[Records from a dataset]
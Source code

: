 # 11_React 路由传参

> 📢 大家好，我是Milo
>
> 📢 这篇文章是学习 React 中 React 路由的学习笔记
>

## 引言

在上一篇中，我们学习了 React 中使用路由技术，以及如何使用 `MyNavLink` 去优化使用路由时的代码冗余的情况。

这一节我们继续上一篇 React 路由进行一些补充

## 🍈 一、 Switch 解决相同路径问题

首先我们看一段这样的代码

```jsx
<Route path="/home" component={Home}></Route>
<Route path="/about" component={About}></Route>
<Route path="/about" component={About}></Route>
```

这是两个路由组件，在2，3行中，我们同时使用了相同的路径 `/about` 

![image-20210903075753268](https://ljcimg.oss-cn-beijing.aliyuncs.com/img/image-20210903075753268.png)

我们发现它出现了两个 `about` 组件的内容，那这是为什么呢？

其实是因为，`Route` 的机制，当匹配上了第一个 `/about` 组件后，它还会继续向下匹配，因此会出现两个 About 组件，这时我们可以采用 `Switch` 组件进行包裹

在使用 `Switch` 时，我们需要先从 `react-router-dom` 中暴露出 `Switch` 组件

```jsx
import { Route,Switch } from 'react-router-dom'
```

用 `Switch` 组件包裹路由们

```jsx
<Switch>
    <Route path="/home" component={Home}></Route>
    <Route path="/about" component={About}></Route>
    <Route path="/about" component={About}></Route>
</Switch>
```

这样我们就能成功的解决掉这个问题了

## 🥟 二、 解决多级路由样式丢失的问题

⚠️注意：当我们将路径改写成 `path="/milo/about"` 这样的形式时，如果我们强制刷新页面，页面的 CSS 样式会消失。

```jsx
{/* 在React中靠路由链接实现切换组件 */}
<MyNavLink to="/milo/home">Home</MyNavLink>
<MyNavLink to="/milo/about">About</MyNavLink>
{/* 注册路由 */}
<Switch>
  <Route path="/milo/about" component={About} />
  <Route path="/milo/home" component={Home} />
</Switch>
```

## What to do
Please go through the data and copy each line containing the word "MyNavLink".

## Completed exercise
在上一篇中，我们学习了 React 中使用路由技术，以及如何使用 `MyNavLink` 去优化使用路由时的代码冗余的情况。
<MyNavLink to="/milo/home">Home</MyNavLink>
<MyNavLink to="/milo/about">About</MyNavLink>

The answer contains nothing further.